NDOUR - "Io penso che tanti ragazzi sono cresciuti, lui e anche Fagioli. L'ho sempre seguito in U21, lui con Casadei e Fabbian sono i migliori. Sta avendo una crescita di mentalità. Si deve continuare. I centrocampisti devono accorciare per andare a fare gol e ci stanno dando grandi soddisfazioni. Con i giovani si deve avere pazienza".
ASSENZE - "L'ho detto che eravamo arrivati al doppio confronto con una rosa dimezzata. Abbiamo provato a fare la gara ma la qualità dei giocatori è evidente. Abbiamo recuperato Solomon che mi ha permesso di avere Gud in mezzo. Stasera abbiamo giocato a tre, cosa che mi avevano criticato. Avevamo anche il piano B con l'ingresso di Ndour. Anche Kouadio è entrato bene, ci è mancato Dodo da quella parte. Faccio comunque i complimenti alla squadra. Se lavoriamo forte possiamo stare a questi livelli. Fagioli ha avuto un problema intestinale. Spero di recuperare Brescianini che ci ha dato una grossa mano. Moise stasera ha avuto la febbre ecco perché non c'era. Sta andando avanti nel recupero del problema alla tibia".
GUDMUNDSSON - "Il cambio? L'ho visto un po' stanco. Negli ultimi minuti abbiamo fatto fatica a fare l'arrembaggio finale".
RAMMARICO - "Il rammarico è stato quello di non essere al top all'andata e non essere stati bravi a evitare gli errori individuali. Alla fine, anche nelle assenze, abbiamo dimostrato di essere squadra. Poi è normale che serve avere un pizzico di fortuna e avere certi giocatori, che potevano darci una marcia in più con i cambi.Però chi c'era ha sempre dato tanto".
ATTACCO - "Se li rivedremo tutti insieme? Quando si costruisce qualcosa serve dare prima un'identità. A quel punto si può fare tutto.

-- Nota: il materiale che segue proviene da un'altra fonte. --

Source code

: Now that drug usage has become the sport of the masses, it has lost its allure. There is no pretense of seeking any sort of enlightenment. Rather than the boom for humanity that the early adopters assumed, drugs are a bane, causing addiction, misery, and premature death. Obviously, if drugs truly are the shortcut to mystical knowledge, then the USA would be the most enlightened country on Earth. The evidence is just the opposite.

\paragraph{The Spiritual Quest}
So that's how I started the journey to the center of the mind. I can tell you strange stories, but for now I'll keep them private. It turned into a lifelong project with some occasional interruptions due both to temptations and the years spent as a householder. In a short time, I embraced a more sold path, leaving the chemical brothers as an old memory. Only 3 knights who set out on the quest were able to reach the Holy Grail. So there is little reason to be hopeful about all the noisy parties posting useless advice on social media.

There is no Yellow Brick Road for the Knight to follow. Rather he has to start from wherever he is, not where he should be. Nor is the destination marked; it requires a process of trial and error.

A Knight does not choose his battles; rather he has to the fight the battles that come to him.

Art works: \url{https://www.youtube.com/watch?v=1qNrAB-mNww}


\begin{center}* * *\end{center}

Secondo me adesso siamo arrivati ad un punto dove la qualità possiamo metterla in campo. Stasera mi sono messo a tre e abbiamo fatto bene: quando hai i giocatori forti vanno messi in campo, pur sempre con equilibrio".
PICCOLI - "Roberto stasera aveva un compito difficile. Lui doveva fare sportellate, liberare i trequartisti e allungare la squadra. Quest'anno ha messo esperienza perché con l'indisponibilità di Moise ha giocato tanto. Gli ho detto di non abbassare la testa perché da queste stagioni si cresce. Quando si va in piazze esigenti serve esigenti con sé stessi".
CONFERENCE - "Mi è dispiaciuta la gestione del campionato con la Conference. E' una competizione che mi piace e a cui tenevo. L'abbiamo portata ai quarti e stasera se c'è una squadra che ha dimostrato tanto quella è la Fiorentina. Stasera siamo stati noi gli inglesi".
SPOGLIATOIO - "Finalmente ho visto quella rabbia positiva di chi ha provato senza riuscire. Adesso ci aspetta il Lecce e bisogna andare lì per proseguire il nostro campionato che non è finito".